## WHAT TO WORK ON
From the records below, copy the lines that include "coding".
--- DATASET ENTRIES Enclosed Below ---
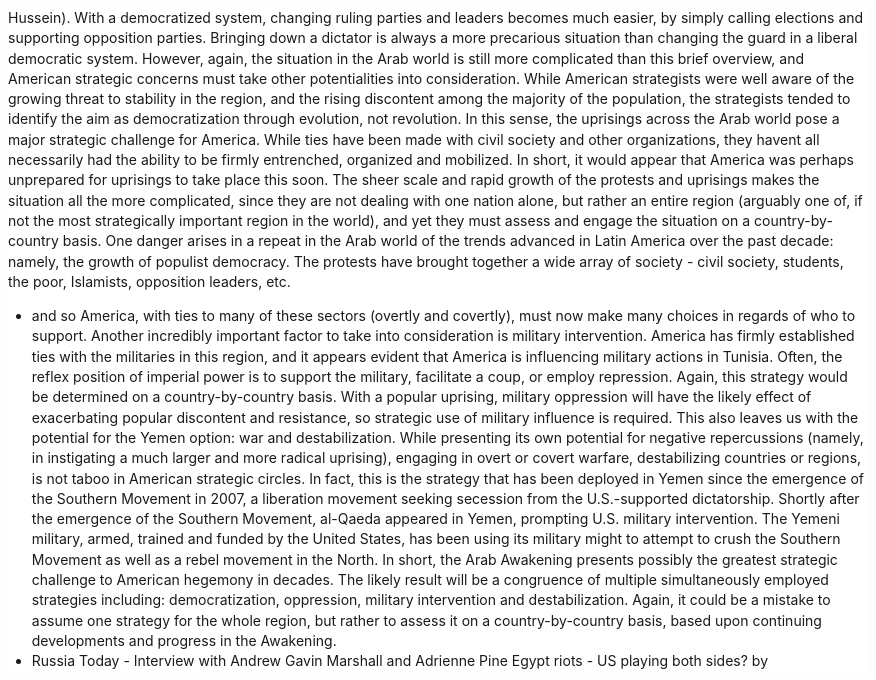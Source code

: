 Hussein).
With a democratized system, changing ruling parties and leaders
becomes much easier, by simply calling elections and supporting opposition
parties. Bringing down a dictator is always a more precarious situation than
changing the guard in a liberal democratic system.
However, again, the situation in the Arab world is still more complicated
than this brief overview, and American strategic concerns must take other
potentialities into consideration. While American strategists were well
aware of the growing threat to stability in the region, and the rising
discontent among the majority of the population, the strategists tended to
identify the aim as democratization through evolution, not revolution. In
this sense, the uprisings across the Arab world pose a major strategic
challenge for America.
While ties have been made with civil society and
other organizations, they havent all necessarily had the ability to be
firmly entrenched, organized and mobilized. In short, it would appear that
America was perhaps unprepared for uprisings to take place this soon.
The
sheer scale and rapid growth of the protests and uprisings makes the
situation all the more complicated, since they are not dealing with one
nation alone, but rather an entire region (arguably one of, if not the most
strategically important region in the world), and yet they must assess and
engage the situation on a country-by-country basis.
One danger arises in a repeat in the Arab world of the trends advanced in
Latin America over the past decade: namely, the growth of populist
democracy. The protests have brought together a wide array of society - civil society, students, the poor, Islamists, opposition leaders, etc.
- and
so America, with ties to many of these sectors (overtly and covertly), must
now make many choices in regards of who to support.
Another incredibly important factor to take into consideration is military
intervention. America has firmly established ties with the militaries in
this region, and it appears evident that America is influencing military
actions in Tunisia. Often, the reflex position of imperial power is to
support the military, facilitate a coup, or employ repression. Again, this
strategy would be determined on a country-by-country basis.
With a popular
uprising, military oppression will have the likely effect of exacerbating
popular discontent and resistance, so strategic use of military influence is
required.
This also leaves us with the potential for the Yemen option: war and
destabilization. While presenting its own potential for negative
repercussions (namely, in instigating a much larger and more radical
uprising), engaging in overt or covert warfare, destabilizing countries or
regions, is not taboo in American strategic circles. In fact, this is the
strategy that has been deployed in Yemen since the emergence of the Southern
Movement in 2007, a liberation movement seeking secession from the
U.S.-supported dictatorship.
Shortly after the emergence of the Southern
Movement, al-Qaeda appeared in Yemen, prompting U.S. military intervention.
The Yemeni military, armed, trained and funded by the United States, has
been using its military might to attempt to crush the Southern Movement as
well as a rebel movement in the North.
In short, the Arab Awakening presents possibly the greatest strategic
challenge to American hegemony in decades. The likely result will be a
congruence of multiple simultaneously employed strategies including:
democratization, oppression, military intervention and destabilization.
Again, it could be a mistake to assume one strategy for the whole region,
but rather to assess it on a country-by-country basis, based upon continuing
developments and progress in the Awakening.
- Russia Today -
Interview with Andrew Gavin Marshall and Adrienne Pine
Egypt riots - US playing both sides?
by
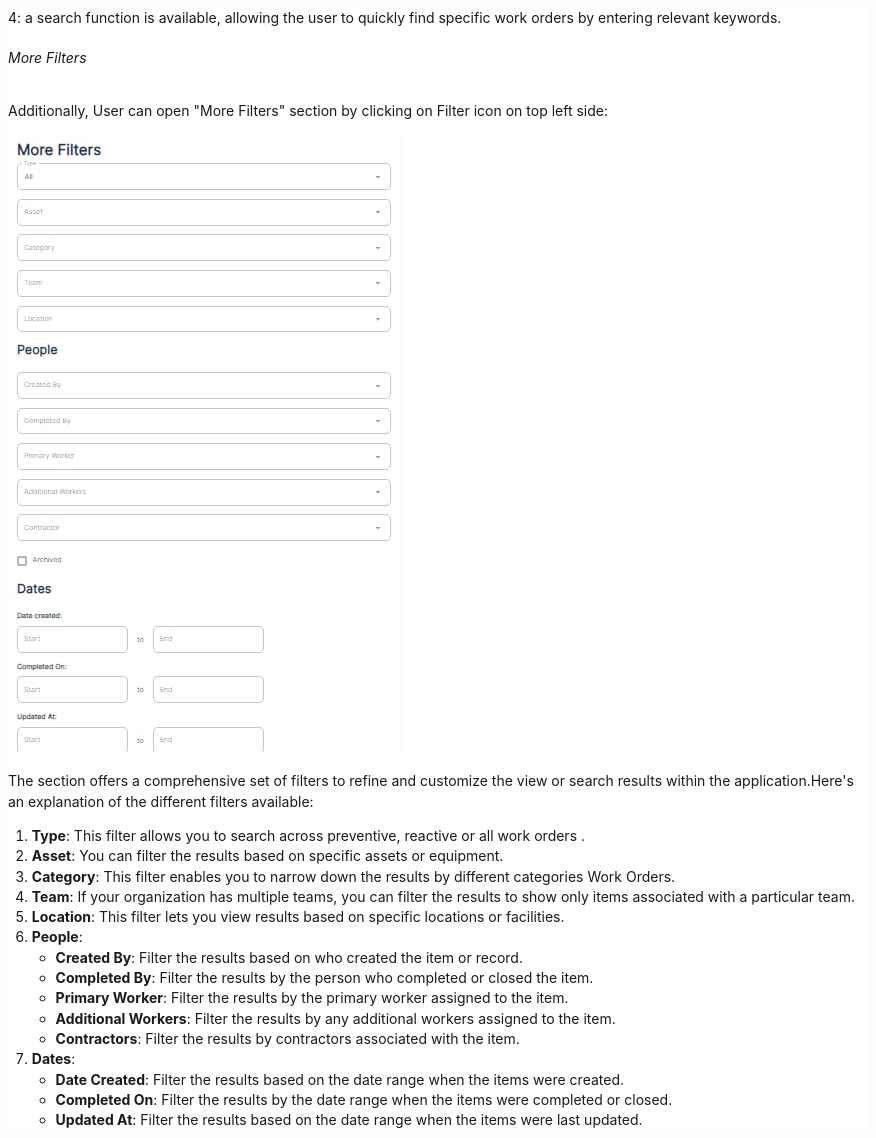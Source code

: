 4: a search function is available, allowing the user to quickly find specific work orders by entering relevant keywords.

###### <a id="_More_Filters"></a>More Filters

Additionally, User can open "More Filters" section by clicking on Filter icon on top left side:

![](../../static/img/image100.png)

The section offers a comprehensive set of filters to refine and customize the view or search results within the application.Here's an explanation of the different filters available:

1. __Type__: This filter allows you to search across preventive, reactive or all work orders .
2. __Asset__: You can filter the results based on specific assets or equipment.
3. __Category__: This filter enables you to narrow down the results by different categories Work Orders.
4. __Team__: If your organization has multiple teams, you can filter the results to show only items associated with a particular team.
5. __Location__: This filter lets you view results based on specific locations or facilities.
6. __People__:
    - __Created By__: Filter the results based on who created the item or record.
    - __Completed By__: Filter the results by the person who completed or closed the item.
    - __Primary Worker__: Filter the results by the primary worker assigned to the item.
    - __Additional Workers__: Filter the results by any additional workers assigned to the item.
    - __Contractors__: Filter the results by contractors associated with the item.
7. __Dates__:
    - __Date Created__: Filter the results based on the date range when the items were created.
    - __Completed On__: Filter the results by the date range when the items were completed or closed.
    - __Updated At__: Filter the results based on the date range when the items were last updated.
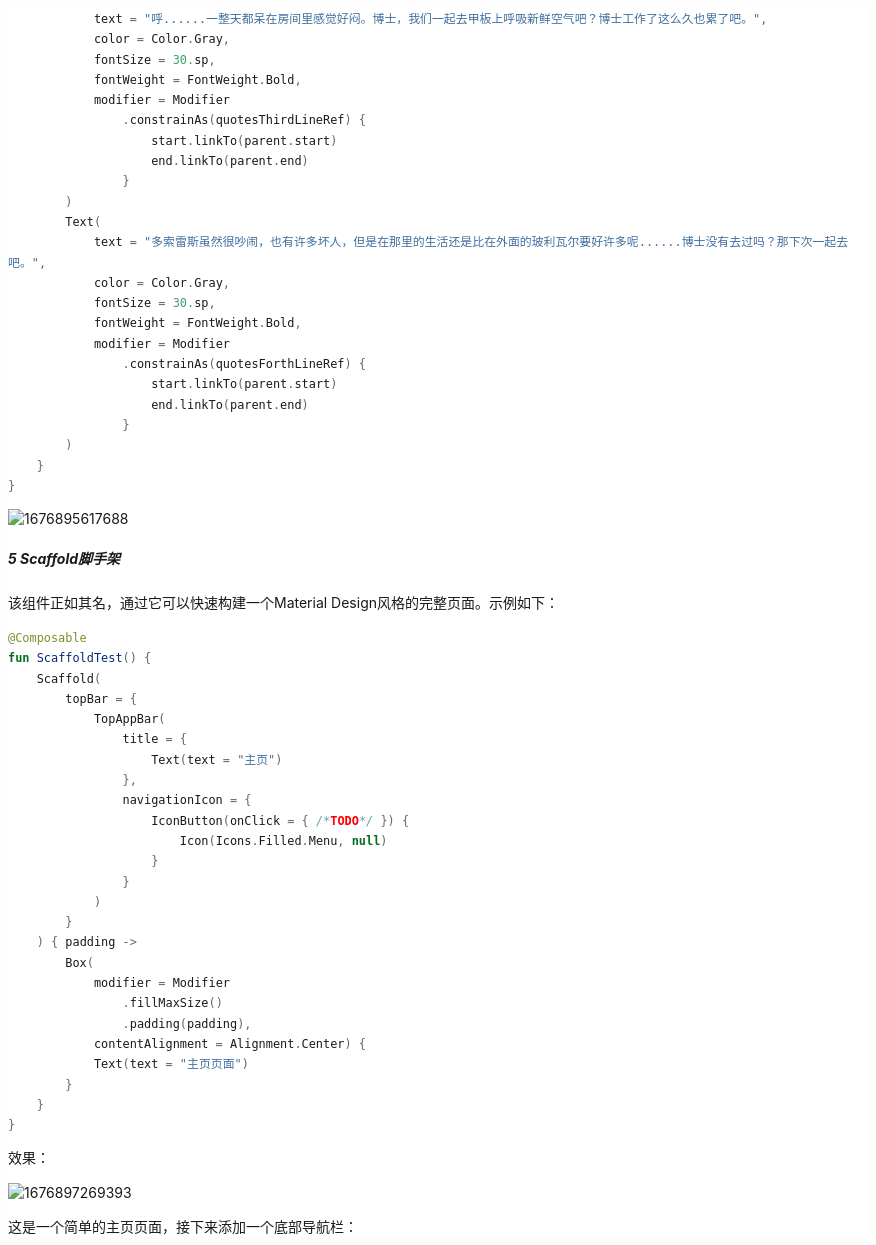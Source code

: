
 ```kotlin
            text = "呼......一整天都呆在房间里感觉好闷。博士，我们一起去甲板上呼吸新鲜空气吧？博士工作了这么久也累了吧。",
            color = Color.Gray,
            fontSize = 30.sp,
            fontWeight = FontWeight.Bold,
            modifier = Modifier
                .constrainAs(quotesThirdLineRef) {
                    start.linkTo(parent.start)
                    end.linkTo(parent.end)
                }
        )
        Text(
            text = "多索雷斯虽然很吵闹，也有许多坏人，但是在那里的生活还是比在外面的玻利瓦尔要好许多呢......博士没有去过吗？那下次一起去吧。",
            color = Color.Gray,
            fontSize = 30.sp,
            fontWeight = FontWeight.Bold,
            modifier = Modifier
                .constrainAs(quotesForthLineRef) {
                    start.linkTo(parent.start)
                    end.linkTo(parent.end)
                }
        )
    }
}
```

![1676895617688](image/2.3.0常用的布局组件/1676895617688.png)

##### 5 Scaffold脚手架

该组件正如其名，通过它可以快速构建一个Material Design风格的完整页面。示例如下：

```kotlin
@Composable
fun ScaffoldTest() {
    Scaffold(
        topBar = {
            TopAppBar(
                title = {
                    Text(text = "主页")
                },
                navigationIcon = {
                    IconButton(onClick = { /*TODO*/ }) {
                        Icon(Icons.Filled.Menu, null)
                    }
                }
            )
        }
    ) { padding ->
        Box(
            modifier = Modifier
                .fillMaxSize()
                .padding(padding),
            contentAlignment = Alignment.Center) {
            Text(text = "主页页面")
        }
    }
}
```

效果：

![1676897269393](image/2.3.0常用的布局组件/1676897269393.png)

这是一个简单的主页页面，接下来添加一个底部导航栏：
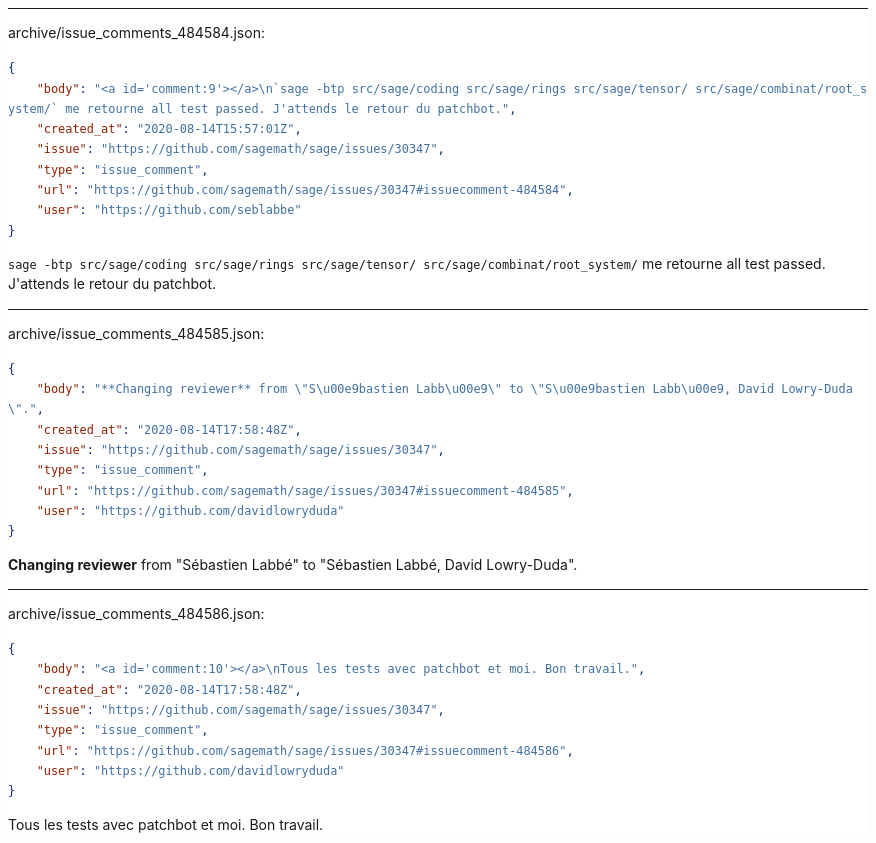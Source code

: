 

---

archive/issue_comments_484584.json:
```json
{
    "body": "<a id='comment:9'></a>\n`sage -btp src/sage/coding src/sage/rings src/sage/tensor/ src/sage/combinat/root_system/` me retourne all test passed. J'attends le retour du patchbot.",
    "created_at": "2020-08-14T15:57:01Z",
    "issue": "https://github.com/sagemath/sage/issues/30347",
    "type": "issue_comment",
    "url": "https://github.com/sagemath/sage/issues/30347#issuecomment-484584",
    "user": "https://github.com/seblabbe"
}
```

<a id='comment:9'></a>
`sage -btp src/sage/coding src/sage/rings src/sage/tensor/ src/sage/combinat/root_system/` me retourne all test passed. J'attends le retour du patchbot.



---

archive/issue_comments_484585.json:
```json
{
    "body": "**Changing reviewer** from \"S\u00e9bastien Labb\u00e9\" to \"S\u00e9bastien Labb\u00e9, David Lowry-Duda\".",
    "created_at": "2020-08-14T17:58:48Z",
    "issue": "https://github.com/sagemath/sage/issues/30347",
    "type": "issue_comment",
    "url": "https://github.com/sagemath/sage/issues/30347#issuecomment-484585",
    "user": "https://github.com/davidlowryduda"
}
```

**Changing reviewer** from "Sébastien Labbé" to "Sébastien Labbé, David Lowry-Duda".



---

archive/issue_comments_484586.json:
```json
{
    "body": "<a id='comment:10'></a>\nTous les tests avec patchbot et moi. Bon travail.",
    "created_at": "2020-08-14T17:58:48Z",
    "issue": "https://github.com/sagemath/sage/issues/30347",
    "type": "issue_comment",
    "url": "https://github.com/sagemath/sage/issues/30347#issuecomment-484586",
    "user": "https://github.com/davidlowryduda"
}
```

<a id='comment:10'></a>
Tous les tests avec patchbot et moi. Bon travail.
--- End of Enclosed DATASET ENTRIES ---
## ANSWER SECTION
    "body": "<a id='comment:9'></a>\n`sage -btp src/sage/coding src/sage/rings src/sage/tensor/ src/sage/combinat/root_system/` me retourne all test passed. J'attends le retour du patchbot.",
`sage -btp src/sage/coding src/sage/rings src/sage/tensor/ src/sage/combinat/root_system/` me retourne all test passed. J'attends le retour du patchbot.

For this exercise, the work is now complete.